The agreement follows Catchlight Energy's decision to provide RIN certification of the products of cellulosic biofuels under the US Renewable Fuel Standard, to purchase petrol and diesel fuel blendstocks from KiOR. (Biofuels-news, June 9, 2011)
LOSSES EXPECTED -- KIOR expects to continue to incur operating losses through at least 2013 as KIOR continues into the commercialization stage of the business.
TECHNOLOGY -- KIOR believes its unsubsidized production cost equates to less than $1.10 per gallon of ethanol equivalent.
PRODUCTION -- . KIOR's initial-scale commercial production facility will be financed in part through a $75 million interest-free loan from the Mississippi Development Authority.
KIOR plans to build, own and operate its commercial production facilities in the United States. KIOR began constructing a 500 BDT per day initial-scale commercial production facility in Columbus, Mississippi in the first quarter of 2011, with production expected to begin in the second half of 2012. KIOR intends to construct a 1,500 BDT per day standard commercial production facilities, which are designed to have three times the capacity of its initial-scale commercial production facility, beginning in the third quarter of 2012 with the first planned facility in Newton, Mississippi. (S-1 page 80)

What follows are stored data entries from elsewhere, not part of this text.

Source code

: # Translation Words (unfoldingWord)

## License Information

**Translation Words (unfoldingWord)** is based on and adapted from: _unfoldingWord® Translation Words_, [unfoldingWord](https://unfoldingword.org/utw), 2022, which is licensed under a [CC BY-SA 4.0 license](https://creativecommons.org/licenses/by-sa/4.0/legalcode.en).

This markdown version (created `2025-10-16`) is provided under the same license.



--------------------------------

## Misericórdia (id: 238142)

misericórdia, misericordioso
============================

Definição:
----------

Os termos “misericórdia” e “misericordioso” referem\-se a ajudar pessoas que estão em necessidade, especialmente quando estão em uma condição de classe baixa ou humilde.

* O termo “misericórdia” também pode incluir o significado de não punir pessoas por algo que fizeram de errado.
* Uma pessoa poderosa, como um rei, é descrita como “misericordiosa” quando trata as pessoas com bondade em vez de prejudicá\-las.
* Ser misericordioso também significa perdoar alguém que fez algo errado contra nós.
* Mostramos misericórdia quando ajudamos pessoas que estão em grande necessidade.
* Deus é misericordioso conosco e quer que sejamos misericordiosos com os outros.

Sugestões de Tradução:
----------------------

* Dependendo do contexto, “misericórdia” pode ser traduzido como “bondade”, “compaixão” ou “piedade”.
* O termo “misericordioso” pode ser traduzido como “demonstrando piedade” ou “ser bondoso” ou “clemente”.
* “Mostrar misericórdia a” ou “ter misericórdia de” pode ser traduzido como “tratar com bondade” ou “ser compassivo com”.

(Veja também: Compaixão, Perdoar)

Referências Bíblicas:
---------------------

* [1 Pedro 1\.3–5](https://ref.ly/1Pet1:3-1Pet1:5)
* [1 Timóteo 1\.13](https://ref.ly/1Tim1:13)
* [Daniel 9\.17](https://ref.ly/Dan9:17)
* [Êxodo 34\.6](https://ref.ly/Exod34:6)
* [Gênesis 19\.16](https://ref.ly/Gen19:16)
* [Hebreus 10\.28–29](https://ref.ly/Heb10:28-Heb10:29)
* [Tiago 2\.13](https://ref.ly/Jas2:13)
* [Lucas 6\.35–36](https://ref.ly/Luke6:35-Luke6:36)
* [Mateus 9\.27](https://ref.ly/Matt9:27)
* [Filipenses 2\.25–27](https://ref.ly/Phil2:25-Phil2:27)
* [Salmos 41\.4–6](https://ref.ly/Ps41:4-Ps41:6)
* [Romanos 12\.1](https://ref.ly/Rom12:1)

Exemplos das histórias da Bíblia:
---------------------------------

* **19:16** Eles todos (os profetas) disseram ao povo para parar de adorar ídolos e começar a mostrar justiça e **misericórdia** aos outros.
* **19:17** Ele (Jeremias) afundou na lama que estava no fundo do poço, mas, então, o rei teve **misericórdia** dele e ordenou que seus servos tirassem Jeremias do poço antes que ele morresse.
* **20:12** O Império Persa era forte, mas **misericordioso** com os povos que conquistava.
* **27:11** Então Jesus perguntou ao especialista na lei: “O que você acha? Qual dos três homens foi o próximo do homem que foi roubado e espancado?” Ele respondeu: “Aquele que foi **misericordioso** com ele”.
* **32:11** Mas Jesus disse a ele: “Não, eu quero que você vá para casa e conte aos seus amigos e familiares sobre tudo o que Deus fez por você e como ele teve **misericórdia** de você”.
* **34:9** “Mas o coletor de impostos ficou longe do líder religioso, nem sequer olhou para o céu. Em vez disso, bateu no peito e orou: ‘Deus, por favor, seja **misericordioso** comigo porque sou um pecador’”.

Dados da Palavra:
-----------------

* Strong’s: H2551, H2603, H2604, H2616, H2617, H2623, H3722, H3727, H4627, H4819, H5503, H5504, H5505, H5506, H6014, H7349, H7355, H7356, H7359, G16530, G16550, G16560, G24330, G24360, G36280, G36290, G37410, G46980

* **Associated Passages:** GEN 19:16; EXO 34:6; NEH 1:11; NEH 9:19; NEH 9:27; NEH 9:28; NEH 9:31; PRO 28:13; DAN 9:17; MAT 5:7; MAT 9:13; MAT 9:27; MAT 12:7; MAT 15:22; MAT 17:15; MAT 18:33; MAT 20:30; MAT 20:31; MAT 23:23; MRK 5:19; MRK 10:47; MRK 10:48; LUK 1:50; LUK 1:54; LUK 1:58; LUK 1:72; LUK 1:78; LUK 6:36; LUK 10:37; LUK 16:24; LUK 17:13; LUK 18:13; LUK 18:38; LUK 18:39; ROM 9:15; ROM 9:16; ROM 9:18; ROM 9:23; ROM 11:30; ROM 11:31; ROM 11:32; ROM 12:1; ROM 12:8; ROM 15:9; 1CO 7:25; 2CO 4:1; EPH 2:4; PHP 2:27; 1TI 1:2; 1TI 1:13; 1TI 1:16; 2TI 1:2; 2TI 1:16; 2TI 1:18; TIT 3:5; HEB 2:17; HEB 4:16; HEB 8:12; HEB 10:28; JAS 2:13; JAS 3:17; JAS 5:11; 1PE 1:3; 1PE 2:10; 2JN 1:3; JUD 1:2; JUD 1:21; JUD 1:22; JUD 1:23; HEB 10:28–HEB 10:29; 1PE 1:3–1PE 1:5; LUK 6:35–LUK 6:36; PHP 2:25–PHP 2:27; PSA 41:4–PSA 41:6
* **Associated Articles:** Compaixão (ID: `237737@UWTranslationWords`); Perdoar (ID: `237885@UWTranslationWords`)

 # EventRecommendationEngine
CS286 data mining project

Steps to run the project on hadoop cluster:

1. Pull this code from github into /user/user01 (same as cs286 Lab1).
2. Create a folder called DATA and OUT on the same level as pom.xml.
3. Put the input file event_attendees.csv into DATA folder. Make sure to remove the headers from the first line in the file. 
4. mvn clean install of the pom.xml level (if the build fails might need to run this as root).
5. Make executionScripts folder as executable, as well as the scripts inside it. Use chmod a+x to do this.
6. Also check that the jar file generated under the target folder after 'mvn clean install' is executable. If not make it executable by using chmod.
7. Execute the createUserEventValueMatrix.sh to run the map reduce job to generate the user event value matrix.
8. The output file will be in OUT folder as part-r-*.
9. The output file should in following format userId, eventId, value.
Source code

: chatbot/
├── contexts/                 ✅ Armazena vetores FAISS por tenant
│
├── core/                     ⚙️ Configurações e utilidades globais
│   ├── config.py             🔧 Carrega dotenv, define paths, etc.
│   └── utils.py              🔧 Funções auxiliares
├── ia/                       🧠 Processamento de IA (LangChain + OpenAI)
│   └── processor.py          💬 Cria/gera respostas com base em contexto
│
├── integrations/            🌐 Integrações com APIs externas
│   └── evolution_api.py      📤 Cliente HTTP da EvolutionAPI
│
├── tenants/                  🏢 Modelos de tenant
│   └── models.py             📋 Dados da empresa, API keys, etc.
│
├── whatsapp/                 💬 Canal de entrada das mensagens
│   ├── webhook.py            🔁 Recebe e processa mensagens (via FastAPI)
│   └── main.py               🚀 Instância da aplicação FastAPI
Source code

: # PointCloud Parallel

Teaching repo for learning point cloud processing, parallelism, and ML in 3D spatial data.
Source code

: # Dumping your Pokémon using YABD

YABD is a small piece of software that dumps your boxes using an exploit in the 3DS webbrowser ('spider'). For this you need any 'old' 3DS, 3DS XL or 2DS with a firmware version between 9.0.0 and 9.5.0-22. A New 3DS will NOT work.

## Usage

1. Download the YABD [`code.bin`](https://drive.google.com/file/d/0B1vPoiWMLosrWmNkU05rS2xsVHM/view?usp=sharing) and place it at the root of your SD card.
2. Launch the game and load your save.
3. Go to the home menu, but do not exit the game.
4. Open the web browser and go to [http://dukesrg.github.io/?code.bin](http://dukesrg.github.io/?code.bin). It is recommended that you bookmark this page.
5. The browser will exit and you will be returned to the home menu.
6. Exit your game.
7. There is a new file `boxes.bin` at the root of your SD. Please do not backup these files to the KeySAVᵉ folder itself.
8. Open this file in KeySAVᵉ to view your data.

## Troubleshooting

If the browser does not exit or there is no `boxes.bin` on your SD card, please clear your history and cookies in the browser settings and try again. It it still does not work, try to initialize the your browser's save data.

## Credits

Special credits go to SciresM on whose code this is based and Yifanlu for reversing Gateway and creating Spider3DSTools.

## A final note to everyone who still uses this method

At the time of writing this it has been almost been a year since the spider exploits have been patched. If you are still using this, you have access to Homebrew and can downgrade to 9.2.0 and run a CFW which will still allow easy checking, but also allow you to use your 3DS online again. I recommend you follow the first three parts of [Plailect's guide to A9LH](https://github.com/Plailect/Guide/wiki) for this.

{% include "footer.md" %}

The $190 million Columbus facility is expected to produce about 11 million gallons (42 million liters) a year, and successive plants may be larger. KIOR is planning to build other plants in Mississippi, Texas and Georgia that may cost $350 million each.
PILOT FACILITIES -- After an initial research and development effort, KIOR successfully converted biomass into a renewable crude oil in a laboratory program that validated the technical feasibility of the process.
Building on the success of this program, KIOR constructed a pilot unit outside of Houston, Texas to continue developing and validating our technology. This pilot unit has amassed over 9,000 hours of operation and evaluated more than 250 catalyst systems.
INTELLECTUAL PROPERTY -- As of June 9, 2011, KIOR had 70 pending original patent application families containing over 2,000 pending claims. These intellectual property claims cover different aspects of KIOR's technology, and many of them have been or will be filed both in the United States and in various foreign jurisdictions.
USE OF PROCEEDS -- KIOR intends to sell 11.5 million shares to net $214 million. The proceeds are allocated to fund a portion of the capital expenditures, including front-end engineering and procurement services and long-lead equipment, for KIOR's planned first standard commercial production facility in Newton, Mississippi.